Treatment often takes many months to restore the sperm quality to fertile levels. Combination treatment is required, with HCG stimulating testosterone production; and FSH stimulating sperm production. Initially, the man takes HCG injections thrice a week for about 6 months. This normally causes the size of the testes to increase and the testosterone to reach normal levels. HMG injections are then added. These can be mixed with the HCG and are also given thrice a week. Once sperm production has been achieved, the HMG can be stopped; and HCG treatment continued alone. While sperm counts achieved are usually low (less than 10 million per ml), a successful pregnancy can be achieved in 50 % of correctly diagnosed patients.
Unfortunately, these expensive injections are often misused as "empiric" therapy in men with low sperm counts - with expectedly disappointing results.
Bromocryptine
As in the female, this is used to lower unusually elevated levels of prolactin.
Testosterone
This is given to suppress sperm production in the hope that when medication is stopped (usually after 5-6 months), then the sperm production will "rebound " to higher levels than originally (testosterone rebound).

This form of treatment is now seldom used as it may further impair fertility and is hazardous. Testosterone is also be used for the treatment of impotence or diminished libido when blood testosterone levels are low. Testosterone is available as an oily injection and is given
intramuscularly, usually once a week. Oral preparations are also available now, but these are more expensive and may not be as effective.
Clomiphene
This is the most commonly prescribed medicine for infertile men.

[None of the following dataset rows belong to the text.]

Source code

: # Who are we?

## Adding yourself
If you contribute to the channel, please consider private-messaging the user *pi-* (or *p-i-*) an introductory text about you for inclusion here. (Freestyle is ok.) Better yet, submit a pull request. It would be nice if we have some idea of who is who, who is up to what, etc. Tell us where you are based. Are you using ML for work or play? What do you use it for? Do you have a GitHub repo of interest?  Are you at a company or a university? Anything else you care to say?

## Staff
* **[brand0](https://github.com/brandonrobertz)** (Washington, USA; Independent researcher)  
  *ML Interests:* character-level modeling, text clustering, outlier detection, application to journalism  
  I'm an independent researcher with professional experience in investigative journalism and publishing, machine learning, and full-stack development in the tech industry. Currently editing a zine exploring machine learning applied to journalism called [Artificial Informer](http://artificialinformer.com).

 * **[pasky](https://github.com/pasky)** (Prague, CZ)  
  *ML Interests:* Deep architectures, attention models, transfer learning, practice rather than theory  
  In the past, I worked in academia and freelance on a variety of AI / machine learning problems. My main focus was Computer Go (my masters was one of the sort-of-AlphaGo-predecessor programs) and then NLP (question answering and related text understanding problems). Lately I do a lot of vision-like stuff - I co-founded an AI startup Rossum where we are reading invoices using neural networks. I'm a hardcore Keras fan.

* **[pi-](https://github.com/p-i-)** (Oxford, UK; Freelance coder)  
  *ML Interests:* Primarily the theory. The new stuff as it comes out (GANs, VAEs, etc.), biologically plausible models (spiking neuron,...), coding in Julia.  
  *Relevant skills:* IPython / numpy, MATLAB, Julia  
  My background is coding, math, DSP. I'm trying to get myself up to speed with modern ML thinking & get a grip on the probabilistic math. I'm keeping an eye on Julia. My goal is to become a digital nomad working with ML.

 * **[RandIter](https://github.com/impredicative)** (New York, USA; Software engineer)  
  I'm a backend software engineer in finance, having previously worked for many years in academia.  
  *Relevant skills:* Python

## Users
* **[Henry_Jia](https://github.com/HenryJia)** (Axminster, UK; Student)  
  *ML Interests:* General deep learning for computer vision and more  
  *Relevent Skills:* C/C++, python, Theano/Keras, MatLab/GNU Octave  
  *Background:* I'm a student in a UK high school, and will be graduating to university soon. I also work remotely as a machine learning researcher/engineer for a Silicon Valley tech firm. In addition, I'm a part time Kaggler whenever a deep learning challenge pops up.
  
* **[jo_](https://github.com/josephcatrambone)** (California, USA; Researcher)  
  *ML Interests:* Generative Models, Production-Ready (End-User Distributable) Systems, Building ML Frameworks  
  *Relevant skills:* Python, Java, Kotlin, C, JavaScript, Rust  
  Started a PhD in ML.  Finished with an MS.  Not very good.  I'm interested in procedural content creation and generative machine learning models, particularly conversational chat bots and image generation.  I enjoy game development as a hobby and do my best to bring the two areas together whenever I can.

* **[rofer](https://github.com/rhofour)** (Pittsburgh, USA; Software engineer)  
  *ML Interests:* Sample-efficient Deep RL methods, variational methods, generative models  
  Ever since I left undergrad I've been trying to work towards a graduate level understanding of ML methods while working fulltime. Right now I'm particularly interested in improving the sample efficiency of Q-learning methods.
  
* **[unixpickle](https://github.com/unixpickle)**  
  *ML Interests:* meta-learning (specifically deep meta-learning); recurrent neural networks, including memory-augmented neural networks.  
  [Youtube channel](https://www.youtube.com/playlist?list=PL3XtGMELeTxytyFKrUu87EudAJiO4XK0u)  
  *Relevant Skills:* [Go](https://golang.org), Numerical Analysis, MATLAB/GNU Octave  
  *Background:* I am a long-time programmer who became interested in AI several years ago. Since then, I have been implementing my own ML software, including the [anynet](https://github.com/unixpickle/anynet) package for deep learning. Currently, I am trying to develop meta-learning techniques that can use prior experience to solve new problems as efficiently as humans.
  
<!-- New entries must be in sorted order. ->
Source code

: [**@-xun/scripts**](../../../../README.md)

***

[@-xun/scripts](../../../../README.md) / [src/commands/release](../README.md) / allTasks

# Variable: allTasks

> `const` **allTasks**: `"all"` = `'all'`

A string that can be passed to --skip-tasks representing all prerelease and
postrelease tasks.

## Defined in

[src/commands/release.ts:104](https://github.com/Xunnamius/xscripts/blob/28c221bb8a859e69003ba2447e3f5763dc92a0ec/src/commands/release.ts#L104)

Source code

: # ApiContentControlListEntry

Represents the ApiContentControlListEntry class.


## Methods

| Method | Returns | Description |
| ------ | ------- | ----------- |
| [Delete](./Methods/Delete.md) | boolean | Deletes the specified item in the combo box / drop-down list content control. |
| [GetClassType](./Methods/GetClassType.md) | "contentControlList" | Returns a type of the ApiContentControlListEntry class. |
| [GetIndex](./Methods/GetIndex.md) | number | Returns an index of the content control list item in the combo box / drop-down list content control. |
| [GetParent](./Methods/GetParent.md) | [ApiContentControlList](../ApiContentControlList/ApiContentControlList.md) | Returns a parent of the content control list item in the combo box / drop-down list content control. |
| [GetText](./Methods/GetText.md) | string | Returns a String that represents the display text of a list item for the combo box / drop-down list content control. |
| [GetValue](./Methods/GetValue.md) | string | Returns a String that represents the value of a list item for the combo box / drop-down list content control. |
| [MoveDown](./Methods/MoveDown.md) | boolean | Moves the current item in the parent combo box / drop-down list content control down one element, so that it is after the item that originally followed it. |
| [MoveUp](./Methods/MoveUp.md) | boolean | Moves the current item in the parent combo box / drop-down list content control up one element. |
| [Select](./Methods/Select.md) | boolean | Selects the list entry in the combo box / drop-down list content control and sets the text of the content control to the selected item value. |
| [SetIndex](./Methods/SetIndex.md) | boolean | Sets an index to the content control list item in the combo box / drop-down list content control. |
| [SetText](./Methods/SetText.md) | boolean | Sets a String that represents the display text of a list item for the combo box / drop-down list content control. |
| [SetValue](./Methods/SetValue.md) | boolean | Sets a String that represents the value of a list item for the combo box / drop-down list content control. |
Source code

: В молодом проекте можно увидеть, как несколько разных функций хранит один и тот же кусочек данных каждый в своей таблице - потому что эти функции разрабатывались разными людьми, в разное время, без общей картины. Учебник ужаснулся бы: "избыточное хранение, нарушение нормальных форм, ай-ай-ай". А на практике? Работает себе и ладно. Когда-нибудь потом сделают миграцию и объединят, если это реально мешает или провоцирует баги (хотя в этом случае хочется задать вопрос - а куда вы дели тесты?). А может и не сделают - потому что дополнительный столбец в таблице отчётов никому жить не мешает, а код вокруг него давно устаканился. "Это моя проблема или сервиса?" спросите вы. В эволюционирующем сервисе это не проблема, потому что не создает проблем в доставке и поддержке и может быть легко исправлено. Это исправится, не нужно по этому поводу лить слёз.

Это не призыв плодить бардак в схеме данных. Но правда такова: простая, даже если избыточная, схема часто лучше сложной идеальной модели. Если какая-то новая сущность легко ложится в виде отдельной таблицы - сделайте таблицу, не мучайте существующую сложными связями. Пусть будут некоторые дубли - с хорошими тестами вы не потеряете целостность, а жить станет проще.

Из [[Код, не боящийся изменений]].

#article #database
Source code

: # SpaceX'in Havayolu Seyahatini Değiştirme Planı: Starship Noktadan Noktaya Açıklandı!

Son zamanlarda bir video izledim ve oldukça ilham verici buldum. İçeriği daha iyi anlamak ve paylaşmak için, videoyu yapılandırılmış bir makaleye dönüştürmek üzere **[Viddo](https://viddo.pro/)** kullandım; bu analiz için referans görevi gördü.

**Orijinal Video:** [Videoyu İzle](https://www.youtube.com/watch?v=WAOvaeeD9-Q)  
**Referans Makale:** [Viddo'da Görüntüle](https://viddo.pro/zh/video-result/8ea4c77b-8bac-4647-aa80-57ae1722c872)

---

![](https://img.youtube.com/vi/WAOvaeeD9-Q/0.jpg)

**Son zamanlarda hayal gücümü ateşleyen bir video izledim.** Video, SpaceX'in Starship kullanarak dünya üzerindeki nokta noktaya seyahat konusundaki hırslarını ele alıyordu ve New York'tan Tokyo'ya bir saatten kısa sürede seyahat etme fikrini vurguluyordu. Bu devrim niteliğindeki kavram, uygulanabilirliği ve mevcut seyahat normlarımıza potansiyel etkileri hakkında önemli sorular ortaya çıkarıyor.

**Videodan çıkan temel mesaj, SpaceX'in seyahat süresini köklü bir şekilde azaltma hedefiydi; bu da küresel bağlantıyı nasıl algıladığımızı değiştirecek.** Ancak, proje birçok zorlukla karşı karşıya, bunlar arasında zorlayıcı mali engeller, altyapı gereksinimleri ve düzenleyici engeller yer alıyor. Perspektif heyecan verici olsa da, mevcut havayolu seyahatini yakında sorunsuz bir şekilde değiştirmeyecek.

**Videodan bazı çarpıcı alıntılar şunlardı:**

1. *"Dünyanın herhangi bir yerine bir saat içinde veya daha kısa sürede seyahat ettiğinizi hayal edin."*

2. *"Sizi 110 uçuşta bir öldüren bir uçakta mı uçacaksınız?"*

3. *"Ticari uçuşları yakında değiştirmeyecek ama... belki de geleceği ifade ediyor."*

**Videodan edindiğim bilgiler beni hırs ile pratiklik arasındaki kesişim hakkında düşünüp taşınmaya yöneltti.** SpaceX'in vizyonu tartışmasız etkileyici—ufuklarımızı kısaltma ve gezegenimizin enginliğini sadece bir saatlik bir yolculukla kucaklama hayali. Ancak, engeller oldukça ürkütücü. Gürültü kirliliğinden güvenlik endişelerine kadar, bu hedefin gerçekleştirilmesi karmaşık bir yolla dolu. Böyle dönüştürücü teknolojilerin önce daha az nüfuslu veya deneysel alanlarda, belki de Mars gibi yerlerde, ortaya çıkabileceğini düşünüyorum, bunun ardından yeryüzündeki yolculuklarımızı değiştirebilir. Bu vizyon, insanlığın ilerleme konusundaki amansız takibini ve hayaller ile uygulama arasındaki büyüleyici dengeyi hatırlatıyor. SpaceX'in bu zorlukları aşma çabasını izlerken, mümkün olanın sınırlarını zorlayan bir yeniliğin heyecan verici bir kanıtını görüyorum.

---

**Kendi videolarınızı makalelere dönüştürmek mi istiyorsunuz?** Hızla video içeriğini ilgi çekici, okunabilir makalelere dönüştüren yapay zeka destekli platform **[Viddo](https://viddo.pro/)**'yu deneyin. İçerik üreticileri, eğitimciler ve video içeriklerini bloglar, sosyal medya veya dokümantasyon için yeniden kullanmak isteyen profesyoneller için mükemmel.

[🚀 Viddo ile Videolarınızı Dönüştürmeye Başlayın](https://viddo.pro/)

Its use is largely empirical and very controversial as the results are not predictable. This is usually prescribed as a 25 mg tablet, to be taken once a day, for 25 days per month, for a course of 3 to 6 months. It acts by increasing the levels of FSH and LH, which stimulate the testes to produce testosterone and sperm. The group of men who seem to benefit the most from clomiphene have low sperm counts, with low or low-normal gonadotropin levels. However, while clomiphene may increase sperm counts in selected men, it hasn't been proven effective in increasing pregnancy rates.